Clinical Trial Details — Status: Completed

Administrative data

• NCT number: NCT00374920
• Other study ID #: MEM 1003-101
• Status: Completed
• Phase: Phase 2
• First received: September 9, 2006
• Last updated: May 5, 2008
• Start date: September 2006
• Est. completion date: March 2007

Study information

• Verified date: May 2008
• Source: Memory Pharmaceuticals
• Contact: n/a
• Is FDA regulated: No
• Health authority: United States: Food and Drug Administration
• Study type: Interventional

Clinical Trial Summary

The purpose of this study is to establish the potential of MEM 1003 as a safe and effective treatment for patients with an acute manic or mixed episode of bipolar disorder.

Description:

Bipolar affective disorder is one of the most common, severe, and persistent mental illnesses. It is characterized by periods of deep, prolonged, and profound depressions that alternate with periods of excessively elevated and/or irritable mood (mania). The pathophysiology of bipolar disorder is complex, and can include an inheritable component, administration of antidepressant medications, behavioral sensitization processes, and neuronal calcium dysregulation that leads to apoptosis of critical brain circuitry that regulates emotion.

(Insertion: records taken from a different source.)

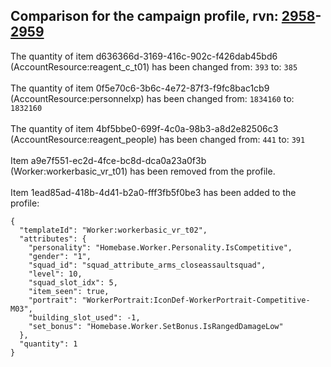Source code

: ## Comparison for the campaign profile, rvn: [2958](https://github.com/PRO100KatYT/FortniteProfileRevisions/tree/main/profiles/campaign/2958%20campaign.json)-[2959](https://github.com/PRO100KatYT/FortniteProfileRevisions/tree/main/profiles/campaign/2959%20campaign.json)

The quantity of item d636366d-3169-416c-902c-f426dab45bd6 (AccountResource:reagent_c_t01) has been changed from: `393` to: `385`
<br><br>
The quantity of item 0f5e70c6-3b6c-4e72-87f3-f9fc8bac1cb9 (AccountResource:personnelxp) has been changed from: `1834160` to: `1832160`
<br><br>
The quantity of item 4bf5bbe0-699f-4c0a-98b3-a8d2e82506c3 (AccountResource:reagent_people) has been changed from: `441` to: `391`
<br><br>
Item a9e7f551-ec2d-4fce-bc8d-dca0a23a0f3b (Worker:workerbasic_vr_t01) has been removed from the profile.
<br><br>
Item 1ead85ad-418b-4d41-b2a0-fff3fb5f0be3 has been added to the profile:

```
{
  "templateId": "Worker:workerbasic_vr_t02",
  "attributes": {
    "personality": "Homebase.Worker.Personality.IsCompetitive",
    "gender": "1",
    "squad_id": "squad_attribute_arms_closeassaultsquad",
    "level": 10,
    "squad_slot_idx": 5,
    "item_seen": true,
    "portrait": "WorkerPortrait:IconDef-WorkerPortrait-Competitive-M03",
    "building_slot_used": -1,
    "set_bonus": "Homebase.Worker.SetBonus.IsRangedDamageLow"
  },
  "quantity": 1
}
```

<br><br>
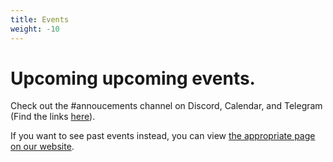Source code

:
 ```yaml
---
title: Events
weight: -10
---
```


# Upcoming upcoming events.

Check out the #annoucements channel on Discord, Calendar, and Telegram (Find the links [here](https://wiki.superherovalley.fun/community/contatti/)).

If you want to see past events instead, you can view [the appropriate page on our website](https://superherovalley.fun/pastevents).
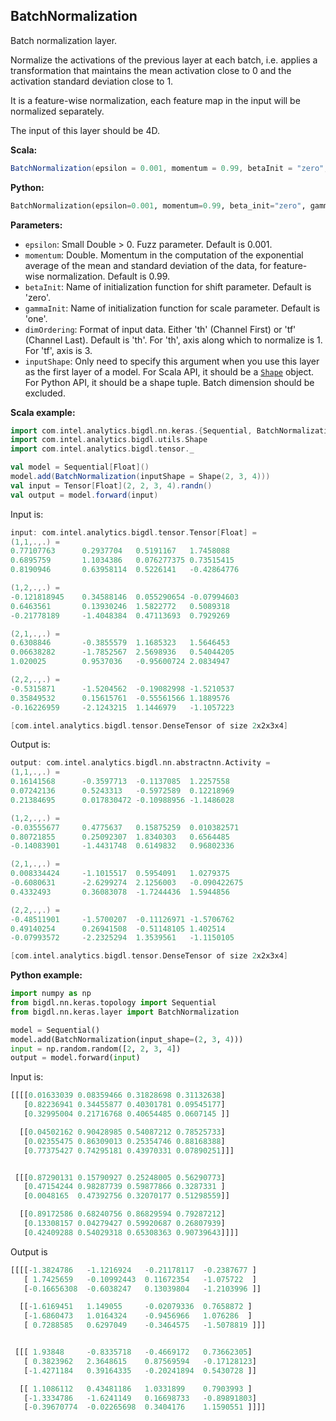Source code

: ## **BatchNormalization**
Batch normalization layer.

Normalize the activations of the previous layer at each batch, i.e. applies a transformation that maintains the mean activation close to 0 and the activation standard deviation close to 1.

It is a feature-wise normalization, each feature map in the input will be normalized separately.

The input of this layer should be 4D.

**Scala:**
```scala
BatchNormalization(epsilon = 0.001, momentum = 0.99, betaInit = "zero", gammaInit = "one", dimOrdering = "th", inputShape = null)
```
**Python:**
```python
BatchNormalization(epsilon=0.001, momentum=0.99, beta_init="zero", gamma_init="one", dim_ordering="th", input_shape=None)
```

**Parameters:**

* `epsilon`: Small Double > 0. Fuzz parameter. Default is 0.001.
* `momentum`: Double. Momentum in the computation of the exponential average of the mean and standard deviation of the data, for feature-wise normalization. Default is 0.99.
* `betaInit`: Name of initialization function for shift parameter. Default is 'zero'.
* `gammaInit`: Name of initialization function for scale parameter. Default is 'one'.
* `dimOrdering`: Format of input data. Either 'th' (Channel First) or 'tf' (Channel Last). Default is 'th'. For 'th', axis along which to normalize is 1. For 'tf', axis is 3.
* `inputShape`: Only need to specify this argument when you use this layer as the first layer of a model. For Scala API, it should be a [`Shape`](../keras-api-scala/#shape) object. For Python API, it should be a shape tuple. Batch dimension should be excluded.

**Scala example:**
```scala
import com.intel.analytics.bigdl.nn.keras.{Sequential, BatchNormalization}
import com.intel.analytics.bigdl.utils.Shape
import com.intel.analytics.bigdl.tensor._

val model = Sequential[Float]()
model.add(BatchNormalization(inputShape = Shape(2, 3, 4)))
val input = Tensor[Float](2, 2, 3, 4).randn()
val output = model.forward(input)
```
Input is:
```scala
input: com.intel.analytics.bigdl.tensor.Tensor[Float] =
(1,1,.,.) =
0.77107763	    0.2937704	0.5191167	1.7458088
0.6895759	    1.1034386	0.076277375	0.73515415
0.8190946	    0.63958114	0.5226141	-0.42864776

(1,2,.,.) =
-0.121818945	0.34588146	0.055290654	-0.07994603
0.6463561	    0.13930246	1.5822772	0.5089318
-0.21778189	    -1.4048384	0.47113693	0.7929269

(2,1,.,.) =
0.6308846	    -0.3855579	1.1685323	1.5646453
0.06638282	    -1.7852567	2.5698936	0.54044205
1.020025	    0.9537036	-0.95600724	2.0834947

(2,2,.,.) =
-0.5315871	    -1.5204562	-0.19082998	-1.5210537
0.35849532	    0.15615761	-0.55561566	1.1889576
-0.16226959	    -2.1243215	1.1446979	-1.1057223

[com.intel.analytics.bigdl.tensor.DenseTensor of size 2x2x3x4]
```
Output is:
```scala
output: com.intel.analytics.bigdl.nn.abstractnn.Activity =
(1,1,.,.) =
0.16141568	    -0.3597713	-0.1137085	1.2257558
0.07242136	    0.5243313	-0.5972589	0.12218969
0.21384695	    0.017830472	-0.10988956	-1.1486028

(1,2,.,.) =
-0.03555677	    0.4775637	0.15875259	0.010382571
0.80721855	    0.25092307	1.8340303	0.6564485
-0.14083901	    -1.4431748	0.6149832	0.96802336

(2,1,.,.) =
0.008334424	    -1.1015517	0.5954091	1.0279375
-0.6080631	    -2.6299274	2.1256003	-0.090422675
0.4332493	    0.36083078	-1.7244436	1.5944856

(2,2,.,.) =
-0.48511901	    -1.5700207	-0.11126971	-1.5706762
0.49140254	    0.26941508	-0.51148105	1.402514
-0.07993572	    -2.2325294	1.3539561	-1.1150105

[com.intel.analytics.bigdl.tensor.DenseTensor of size 2x2x3x4]
```

**Python example:**
```python
import numpy as np
from bigdl.nn.keras.topology import Sequential
from bigdl.nn.keras.layer import BatchNormalization

model = Sequential()
model.add(BatchNormalization(input_shape=(2, 3, 4)))
input = np.random.random([2, 2, 3, 4])
output = model.forward(input)
```
Input is:
```python
[[[[0.01633039 0.08359466 0.31828698 0.31132638]
   [0.82236941 0.34455877 0.40301781 0.09545177]
   [0.32995004 0.21716768 0.40654485 0.0607145 ]]

  [[0.04502162 0.90428985 0.54087212 0.78525733]
   [0.02355475 0.86309013 0.25354746 0.88168388]
   [0.77375427 0.74295181 0.43970331 0.07890251]]]


 [[[0.87290131 0.15790927 0.25248005 0.56290773]
   [0.47154244 0.98287739 0.59877866 0.3287331 ]
   [0.0048165  0.47392756 0.32070177 0.51298559]]

  [[0.89172586 0.68240756 0.86829594 0.79287212]
   [0.13308157 0.04279427 0.59920687 0.26807939]
   [0.42409288 0.54029318 0.65308363 0.90739643]]]]
```
Output is
```python
[[[[-1.3824786   -1.1216924   -0.21178117  -0.2387677 ]
   [ 1.7425659   -0.10992443  0.11672354   -1.075722  ]
   [-0.16656308  -0.6038247   0.13039804   -1.2103996 ]]

  [[-1.6169451   1.149055     -0.02079336  0.7658872 ]
   [-1.6860473   1.0164324    -0.9456966   1.076286  ]
   [ 0.7288585   0.6297049    -0.3464575   -1.5078819 ]]]


 [[[ 1.93848     -0.8335718   -0.4669172   0.73662305]
   [ 0.3823962   2.3648615    0.87569594   -0.17128123]
   [-1.4271184   0.39164335   -0.20241894  0.5430728 ]]

  [[ 1.1086112   0.43481186   1.0331899    0.7903993 ]
   [-1.3334786   -1.6241149   0.16698733   -0.89891803]
   [-0.39670774  -0.02265698  0.3404176    1.1590551 ]]]]
```
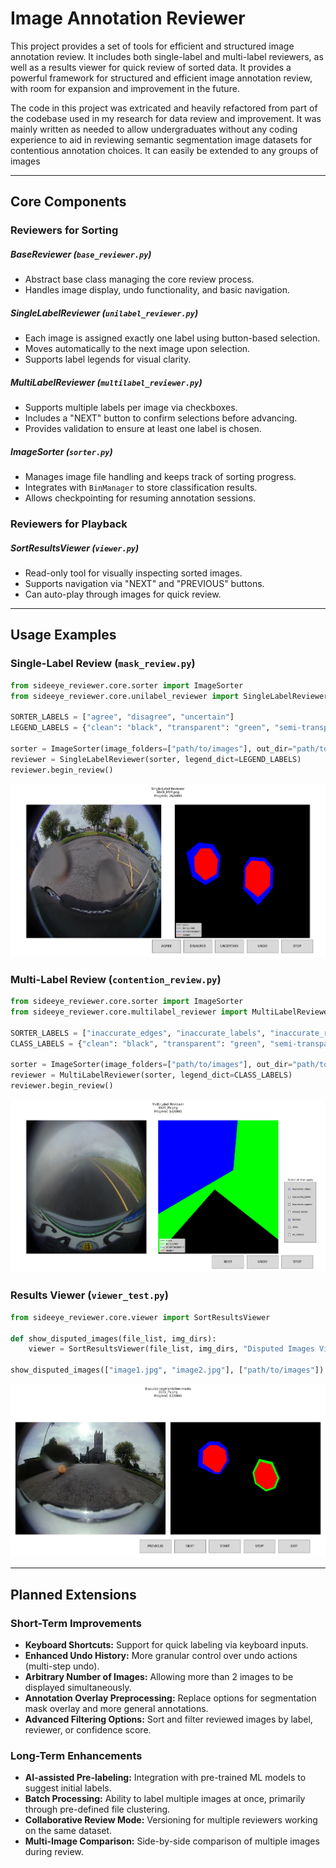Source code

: # Image Annotation Reviewer

This project provides a set of tools for efficient and structured image annotation review. It includes both single-label and multi-label reviewers, as well as a results viewer for quick review of sorted data. It provides a powerful framework for structured and efficient image annotation review, with room for expansion and improvement in the future.

The code in this project was extricated and heavily refactored from part of the codebase used in my research for data review and improvement. It was mainly written as needed to allow undergraduates without any coding experience to aid in reviewing semantic segmentation image datasets for contentious annotation choices. It can easily be extended to any groups of images

---

## Core Components

### Reviewers for Sorting
##### **BaseReviewer (`base_reviewer.py`)**
- Abstract base class managing the core review process.
- Handles image display, undo functionality, and basic navigation.

##### **SingleLabelReviewer (`unilabel_reviewer.py`)**
- Each image is assigned exactly one label using button-based selection.
- Moves automatically to the next image upon selection.
- Supports label legends for visual clarity.

##### **MultiLabelReviewer (`multilabel_reviewer.py`)**
- Supports multiple labels per image via checkboxes.
- Includes a "NEXT" button to confirm selections before advancing.
- Provides validation to ensure at least one label is chosen.

##### **ImageSorter (`sorter.py`)**
- Manages image file handling and keeps track of sorting progress.
- Integrates with `BinManager` to store classification results.
- Allows checkpointing for resuming annotation sessions.


### Reviewers for Playback
##### **SortResultsViewer (`viewer.py`)**
- Read-only tool for visually inspecting sorted images.
- Supports navigation via "NEXT" and "PREVIOUS" buttons.
- Can auto-play through images for quick review.




---

## Usage Examples

### **Single-Label Review (`mask_review.py`)**
```python
from sideeye_reviewer.core.sorter import ImageSorter
from sideeye_reviewer.core.unilabel_reviewer import SingleLabelReviewer

SORTER_LABELS = ["agree", "disagree", "uncertain"]
LEGEND_LABELS = {"clean": "black", "transparent": "green", "semi-transparent": "blue", "opaque": "red"}

sorter = ImageSorter(image_folders=["path/to/images"], out_dir="path/to/output", labels=SORTER_LABELS, json_name="review_output.json")
reviewer = SingleLabelReviewer(sorter, legend_dict=LEGEND_LABELS)
reviewer.begin_review()
```

![](assets/single_label_example.png)



### **Multi-Label Review (`contention_review.py`)**
```python
from sideeye_reviewer.core.sorter import ImageSorter
from sideeye_reviewer.core.multilabel_reviewer import MultiLabelReviewer

SORTER_LABELS = ["inaccurate_edges", "inaccurate_labels", "inaccurate_regions", "missed_border", "laziness", "other", "no_contest"]
CLASS_LABELS = {"clean": "black", "transparent": "green", "semi-transparent": "blue", "opaque": "red"}

sorter = ImageSorter(image_folders=["path/to/images"], out_dir="path/to/output", labels=SORTER_LABELS, json_name="review_output.json")
reviewer = MultiLabelReviewer(sorter, legend_dict=CLASS_LABELS)
reviewer.begin_review()
```

![](assets/multi_label_example.PNG)



### **Results Viewer (`viewer_test.py`)**
```python
from sideeye_reviewer.core.viewer import SortResultsViewer

def show_disputed_images(file_list, img_dirs):
    viewer = SortResultsViewer(file_list, img_dirs, "Disputed Images Viewer")

show_disputed_images(["image1.jpg", "image2.jpg"], ["path/to/images"])
```

![](assets/viewer_example.PNG)

---

## Planned Extensions

### **Short-Term Improvements**
- **Keyboard Shortcuts:** Support for quick labeling via keyboard inputs.
- **Enhanced Undo History:** More granular control over undo actions (multi-step undo).
- **Arbitrary Number of Images:** Allowing more than 2 images to be displayed simultaneously.
- **Annotation Overlay Preprocessing:** Replace options for segmentation mask overlay and more general annotations.
- **Advanced Filtering Options:** Sort and filter reviewed images by label, reviewer, or confidence score.

### **Long-Term Enhancements**
- **AI-assisted Pre-labeling:** Integration with pre-trained ML models to suggest initial labels.
- **Batch Processing:** Ability to label multiple images at once, primarily through pre-defined file clustering.
- **Collaborative Review Mode:** Versioning for multiple reviewers working on the same dataset.
- **Multi-Image Comparison:** Side-by-side comparison of multiple images during review.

Addressing the dysregulation in calcium levels in the central nervous system by administering compounds such as MEM 1003 may have the potential for altering the cyclical course or progression of bipolar disorder.

MEM 1003 is the (+)-enantiomer of a dihydropyridine that has been optimized for central nervous system activity. It inhibits L-type Ca2+ channels and within the anticipated human dosing range has more benign cardiovascular effects than other DHP L-Type calcium channel modulators.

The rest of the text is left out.